Data Sharing Statement
The datasets used and/or analyzed during the current study are available from the corresponding author on reasonable request.
Ethics Approval and Consent to Participate
The Beaumont Health Institutional Review Board under the exempt category approved the current study. As our study was of a retrospective nature, patient consent to review their medical records was waived by the IRB because of the inability of obtaining consent in this scenario. The research involved no greater than minimal risk and no procedures for which written consent is normally required were performed. Patient data was kept confidentiality and compliant with the Declaration of Helsinki.

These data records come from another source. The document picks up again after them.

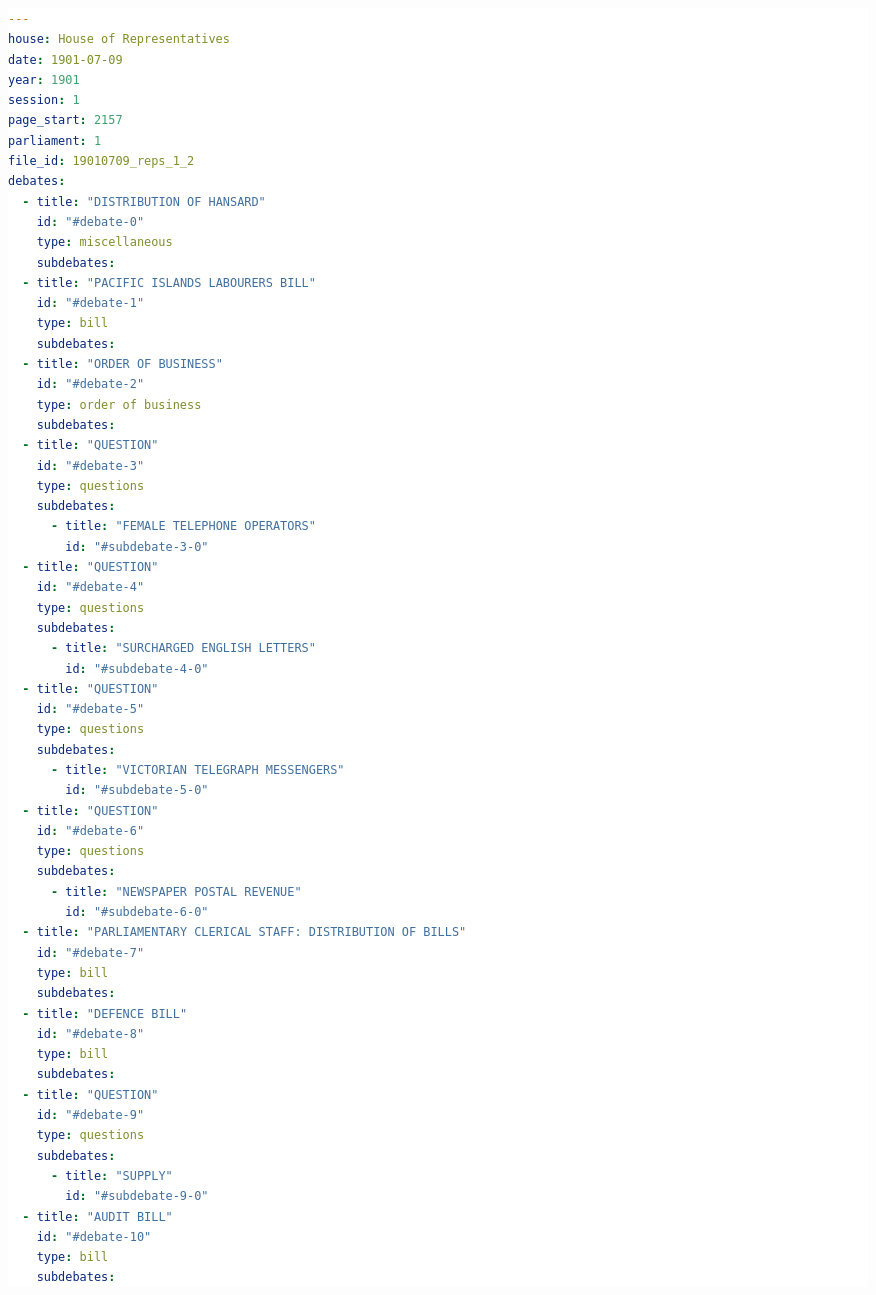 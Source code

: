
 ```yaml
---
house: House of Representatives
date: 1901-07-09
year: 1901
session: 1
page_start: 2157
parliament: 1
file_id: 19010709_reps_1_2
debates:
  - title: "DISTRIBUTION OF HANSARD"
    id: "#debate-0"
    type: miscellaneous
    subdebates:
  - title: "PACIFIC ISLANDS LABOURERS BILL"
    id: "#debate-1"
    type: bill
    subdebates:
  - title: "ORDER OF BUSINESS"
    id: "#debate-2"
    type: order of business
    subdebates:
  - title: "QUESTION"
    id: "#debate-3"
    type: questions
    subdebates:
      - title: "FEMALE TELEPHONE OPERATORS"
        id: "#subdebate-3-0"
  - title: "QUESTION"
    id: "#debate-4"
    type: questions
    subdebates:
      - title: "SURCHARGED ENGLISH LETTERS"
        id: "#subdebate-4-0"
  - title: "QUESTION"
    id: "#debate-5"
    type: questions
    subdebates:
      - title: "VICTORIAN TELEGRAPH MESSENGERS"
        id: "#subdebate-5-0"
  - title: "QUESTION"
    id: "#debate-6"
    type: questions
    subdebates:
      - title: "NEWSPAPER POSTAL REVENUE"
        id: "#subdebate-6-0"
  - title: "PARLIAMENTARY CLERICAL STAFF: DISTRIBUTION OF BILLS"
    id: "#debate-7"
    type: bill
    subdebates:
  - title: "DEFENCE BILL"
    id: "#debate-8"
    type: bill
    subdebates:
  - title: "QUESTION"
    id: "#debate-9"
    type: questions
    subdebates:
      - title: "SUPPLY"
        id: "#subdebate-9-0"
  - title: "AUDIT BILL"
    id: "#debate-10"
    type: bill
    subdebates:
```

The authors would like to thank Julie George, MS for the biostatistical support and Madhavi Purekar for data management.
All authors made a significant contribution to the work reported, whether that is in the conception, study design, execution, acquisition of data, analysis and interpretation, or in all these areas; took part in drafting, revising or critically reviewing the article; gave final approval of the version to be published; have agreed on the journal to which the article has been submitted; and agree to be accountable for all aspects of the work data analysis.
This study had no funding source.
The authors declare that they have no competing interests.